If this is a retail version you can install it on the desktop..

you will activate by phone
 
R

Rock

Hello, I bought Vista Home Premium for my lap top (Toshiba Tecra 9100).
The
comatabilities test showed all was well. I installed it (Vista) in my lap
top and it hated it. So, I bought XP Home and installed it and all is
well.

I then installed Vista on my desk top computer and now it won't let me
activate Vista. I only ran Vista on my lap top for a couple of days...
And
it is NOT on my lap top any longer.

Is the copy of Vista OEM or retail? If OEM by the license it's tied to the
first computer on which it's installed, and can't be put on a different
system. If retail it can be transferred. If that's the case, then do the
phone activation.
 
D

DanS

Is the copy of Vista OEM or retail? If OEM by the license it's tied
to the first computer on which it's installed, and can't be put on a
different system. If retail it can be transferred. If that's the
case, then do the phone activation.

Not that it applies to the OP's PC, but, with an OEM, is it

'it's tied to the first computer on which it's installed...' or is it more
technically correct to say

'it's tied to the first computer on which it's *activated* on......' ?

Another MS gray area ?
 
J

JOHN HARRIS

Just call Microsoft and explain what you did. They are very accommodating,
as has been my experience, in opening licenses up in these cases. Give it a
shot.
 
R

ray

Hello, I bought Vista Home Premium for my lap top (Toshiba Tecra 9100). The
comatabilities test showed all was well. I installed it (Vista) in my lap
top and it hated it. So, I bought XP Home and installed it and all is well.

I then installed Vista on my desk top computer and now it won't let me
activate Vista. I only ran Vista on my lap top for a couple of days... And
it is NOT on my lap top any longer.

What can I do?

Bryan

I can think of a number of solutions:

1) call MS and ask them what to do

2) buy another copy

3) give up with the MS crap and install Linux.
 
R

Rock

DanS said:
Not that it applies to the OP's PC, but, with an OEM, is it

'it's tied to the first computer on which it's installed...' or is it more
technically correct to say

'it's tied to the first computer on which it's *activated* on......' ?

Another MS gray area ?

I would think activation is the key.
 
R

Rock

GeraldF said:
Is that the CPU, Memory, Power Supply, or the Case? :)

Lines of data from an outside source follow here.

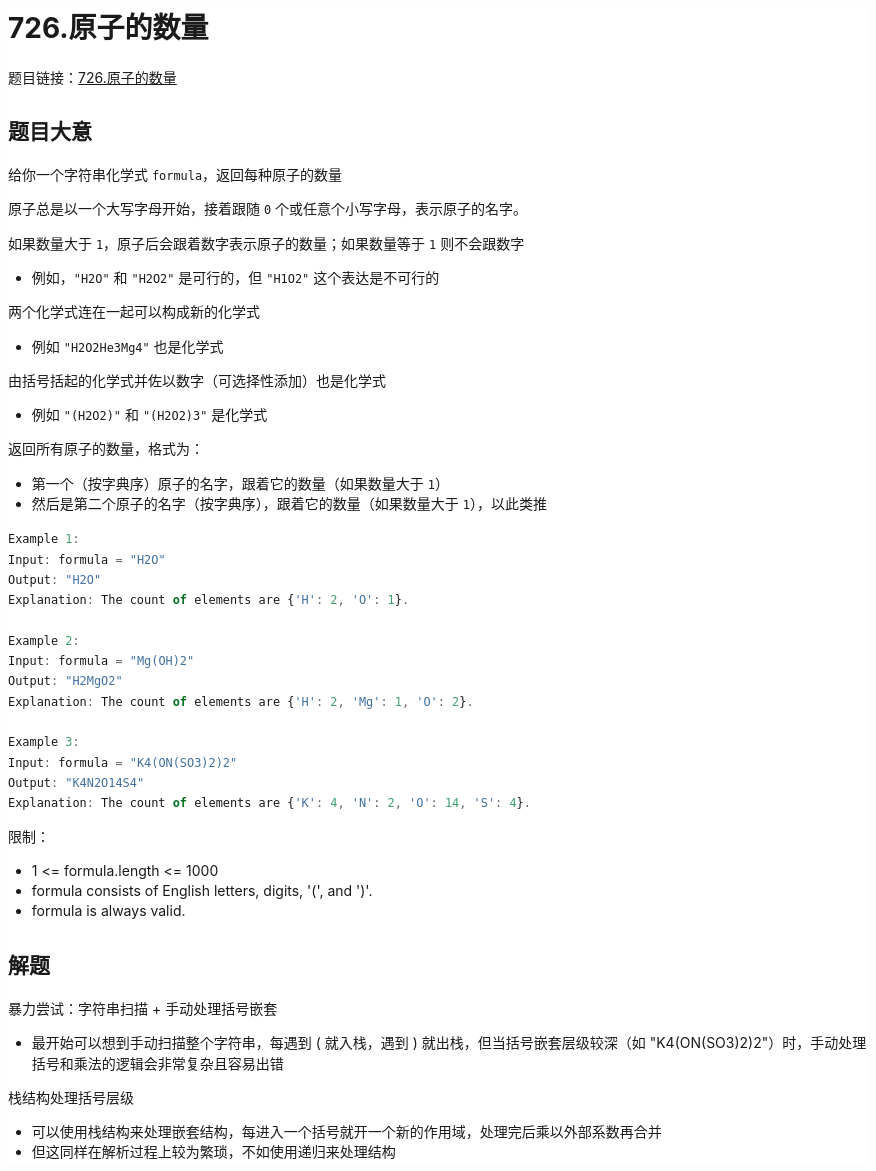 # 726.原子的数量

题目链接：[726.原子的数量](https://leetcode.cn/problems/number-of-atoms/)

## 题目大意

给你一个字符串化学式 `formula`，返回每种原子的数量 

原子总是以一个大写字母开始，接着跟随 `0` 个或任意个小写字母，表示原子的名字。

如果数量大于 `1`，原子后会跟着数字表示原子的数量；如果数量等于 `1` 则不会跟数字
- 例如，`"H2O"` 和 `"H2O2"` 是可行的，但 `"H1O2"` 这个表达是不可行的
  
两个化学式连在一起可以构成新的化学式
- 例如 `"H2O2He3Mg4"` 也是化学式
  
由括号括起的化学式并佐以数字（可选择性添加）也是化学式
- 例如 `"(H2O2)"` 和 `"(H2O2)3"` 是化学式
  
返回所有原子的数量，格式为：
- 第一个（按字典序）原子的名字，跟着它的数量（如果数量大于 `1`）
- 然后是第二个原子的名字（按字典序），跟着它的数量（如果数量大于 `1`），以此类推

```js
Example 1:
Input: formula = "H2O"
Output: "H2O"
Explanation: The count of elements are {'H': 2, 'O': 1}.

Example 2:
Input: formula = "Mg(OH)2"
Output: "H2MgO2"
Explanation: The count of elements are {'H': 2, 'Mg': 1, 'O': 2}.

Example 3:
Input: formula = "K4(ON(SO3)2)2"
Output: "K4N2O14S4"
Explanation: The count of elements are {'K': 4, 'N': 2, 'O': 14, 'S': 4}.
```

限制：
- 1 <= formula.length <= 1000
- formula consists of English letters, digits, '(', and ')'.
- formula is always valid.

## 解题

暴力尝试：字符串扫描 + 手动处理括号嵌套
- 最开始可以想到手动扫描整个字符串，每遇到 ( 就入栈，遇到 ) 就出栈，但当括号嵌套层级较深（如 "K4(ON(SO3)2)2"）时，手动处理括号和乘法的逻辑会非常复杂且容易出错

栈结构处理括号层级
- 可以使用栈结构来处理嵌套结构，每进入一个括号就开一个新的作用域，处理完后乘以外部系数再合并
- 但这同样在解析过程上较为繁琐，不如使用递归来处理结构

All good questions that have never been delineated. Of course some times
it's obvious, but sometimes not.
 
R

R. McCarty

While not stated explicitly - The "Computer" is generally
considered to be the Motherboard. Since it holds the BIOS
chip, which can be used to automatically "Activate" Windows
for OEMs.

It's a really nebulous description and leaves room for all kinds of
interpretations of what hardware piece(s) constitute the original
( or 1st ) PC.

However in a change from Windows XP, the disk drive is now
the majority vote in triggering a hardware reactivation.
 
L

L. D. James

Microsoft uses points for various components when you activate the computer
to determine later if you're using the same computer. Some components score
higher points than others. If you try to do a reactivation later with the
total points too low, the activation will fail.

Some of the components that set points are the mother board, amount of ram,
video card, and the network card. You can change some of them and still be
able to activate as long as you still have enough of the original points
value. When it fails, you have to try to convince the person answering the
phone what happened (that you didn't actually change the computer).